The following morning, I formulated a plan: I’d file a request with the school board to be allowed to attend a high school outside of my district. The process took several weeks and involved multiple interviews with counselors, principals and board members. plus carefully written letters and presentations with graphs and fancy pie charts. The school I’d selected after careful analysis of the entire district's AP curriculum, graduation rates and college acceptance ratios was already significantly over-populated; I heard a lot of "no" during the process, an already daunting one for a kid of my age. Imagine my family’s surprise and collective sigh of exuberant relief though when we got the call informing us that my request had been granted.
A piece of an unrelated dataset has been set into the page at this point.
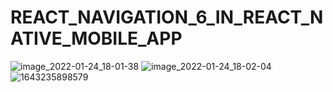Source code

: # REACT_NAVIGATION_6_IN_REACT_NATIVE_MOBILE_APP

![image_2022-01-24_18-01-38](https://user-images.githubusercontent.com/69699279/163528625-c59ba7aa-832b-4535-ae51-b9660d76fbcc.png)
![image_2022-01-24_18-02-04](https://user-images.githubusercontent.com/69699279/163528633-8ce5e3d6-88a8-4a02-a51f-1a022b8a9cb4.png)
![1643235898579](https://user-images.githubusercontent.com/69699279/163528648-50da6c5c-e472-4241-a1f9-0af53f9f8655.jpeg)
Something about a pre-teen in her best clothes and a giant portfolio with big dreams must have won someone over. Thus was born the story my dad would tell about a thousand time in the years that followed. He was so proud of me, and elated that he could send me off to high school in peace.
My parents’ sacrifice was far from over though. Attending a school out of my district meant a longer commute; this meant that my mother had to pick up and drop off her two children in different parts of town every day, a challenge even before factoring in the many sports practices, dance rehearsals, study groups, volunteer shifts, etc. Then after high school, both my brother and I decided to pursue education at private universities. The scholarships and grants helped but weren’t enough; my parents took out loans to help afford the cost of our education. They held on to cars that badly needed replacing but managed to help my brother and I get cars of our own. They never took a single vacation or bought themselves one nice thing for themselves. They put their children above all things always – and what’s more, they were happy to do it.
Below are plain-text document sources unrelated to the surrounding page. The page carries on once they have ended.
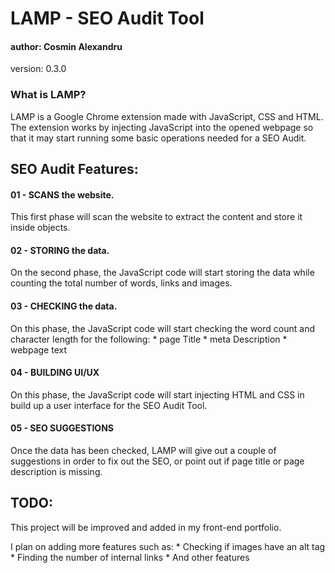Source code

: # LAMP - SEO Audit Tool
#### author: Cosmin Alexandru
version: 0.3.0


### What is LAMP?
LAMP is a Google Chrome extension made with JavaScript, CSS and HTML. The extension works by injecting JavaScript into the opened webpage so that it may start running some basic operations needed for a SEO Audit.

## SEO Audit Features:

#### 01 - SCANS the website.
This first phase will scan the website to extract the content and store it inside objects.

#### 02 - STORING the data.
On the second phase, the JavaScript code will start storing the data while counting the total number of words, links and images.

#### 03 - CHECKING the data.
On this phase, the JavaScript code will start checking the word count and character length for the following:
    * page Title
    * meta Description
    * webpage text

#### 04 - BUILDING UI/UX
On this phase, the JavaScript code will start injecting HTML and CSS in build up a user interface for the SEO Audit Tool.

#### 05 - SEO SUGGESTIONS
Once the data has been checked, LAMP will give out a couple of suggestions in order to fix out the SEO, or point out if page title or page description is missing.

## TODO:
This project will be improved and added in my front-end portfolio.

I plan on adding more features such as: 
    * Checking if images have an alt tag
    * Finding the number of internal links
    * And other features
The thing about all of this is that 98% of the time, my parents hid their struggle. They rarely let on to the fact that making ends meet was a challenge, never made my brother or I feel like we owed them anything or like it was all a lot to manage. Instead they celebrated every good grade, every victory, every performance. They made us feel special and treasured and important and unstoppable. They loved us every day, unequivocally, unwaveringly.
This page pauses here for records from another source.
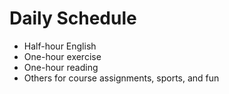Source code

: # Daily Schedule
* Half-hour English
* One-hour exercise
* One-hour reading
* Others for course assignments, sports, and fun
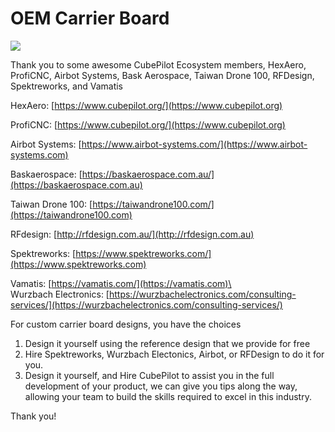 # OEM Carrier Board

![](../.gitbook/assets/cubepilot-ecosystem-oem-carrier-board-poster.jpg)

Thank you to some awesome CubePilot Ecosystem members, HexAero, ProfiCNC, Airbot Systems, Bask Aerospace, Taiwan Drone 100, RFDesign, Spektreworks, and Vamatis

HexAero: [https://www.cubepilot.org/](https://www.cubepilot.org)

ProfiCNC: [https://www.cubepilot.org/](https://www.cubepilot.org)

Airbot Systems: [https://www.airbot-systems.com/](https://www.airbot-systems.com)

Baskaerospace: [https://baskaerospace.com.au/](https://baskaerospace.com.au)

Taiwan Drone 100: [https://taiwandrone100.com/](https://taiwandrone100.com)

RFdesign: [http://rfdesign.com.au/](http://rfdesign.com.au)

Spektreworks: [https://www.spektreworks.com/](https://www.spektreworks.com)

Vamatis: [https://vamatis.com/](https://vamatis.com)\
\
Wurzbach Electronics: [https://wurzbachelectronics.com/consulting-services/](https://wurzbachelectronics.com/consulting-services/)

For custom carrier board designs, you have the choices

1. Design it yourself using the reference design that we provide for free
2. Hire Spektreworks, Wurzbach Electonics, Airbot, or RFDesign to do it for you.
3. Design it yourself, and Hire CubePilot to assist you in the full development of your product, we can give you tips along the way, allowing your team to build the skills required to excel in this industry.

Thank you!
So as I stood in line at Costco with my successful, educated and soon-to-be-married brother and my goofy, affectionate parents, I felt pride. I’m proud to be the daughter of a man who has brought his wife flowers every Valentine’s Day and anniversary as far as I can remember, the first man to bring me flowers and to put a ring on my finger. I’m proud to be the daughter of a woman who is loved by everyone everywhere and who leads always with her heart. I’m proud that, though a little bit lost and a lot of a dreamer, I am still deemed worthy of their decades of enormous sacrifice; they remind me of this fact every chance they get. To them, it was all so worth it.
To get these people a Costco camper then seems a little anti-climactic, especially with no cute offspring to load it with and sweeten the pot. “Thanks for all the self-denial, folks! Here’s an $80 camper thing to even the score!” Still, look at the man’s face, the sheer, unbridled joy of a wish made reality. This is the man that taught me how to love, folks. May you all feel this kind of love in your lives today and every other day.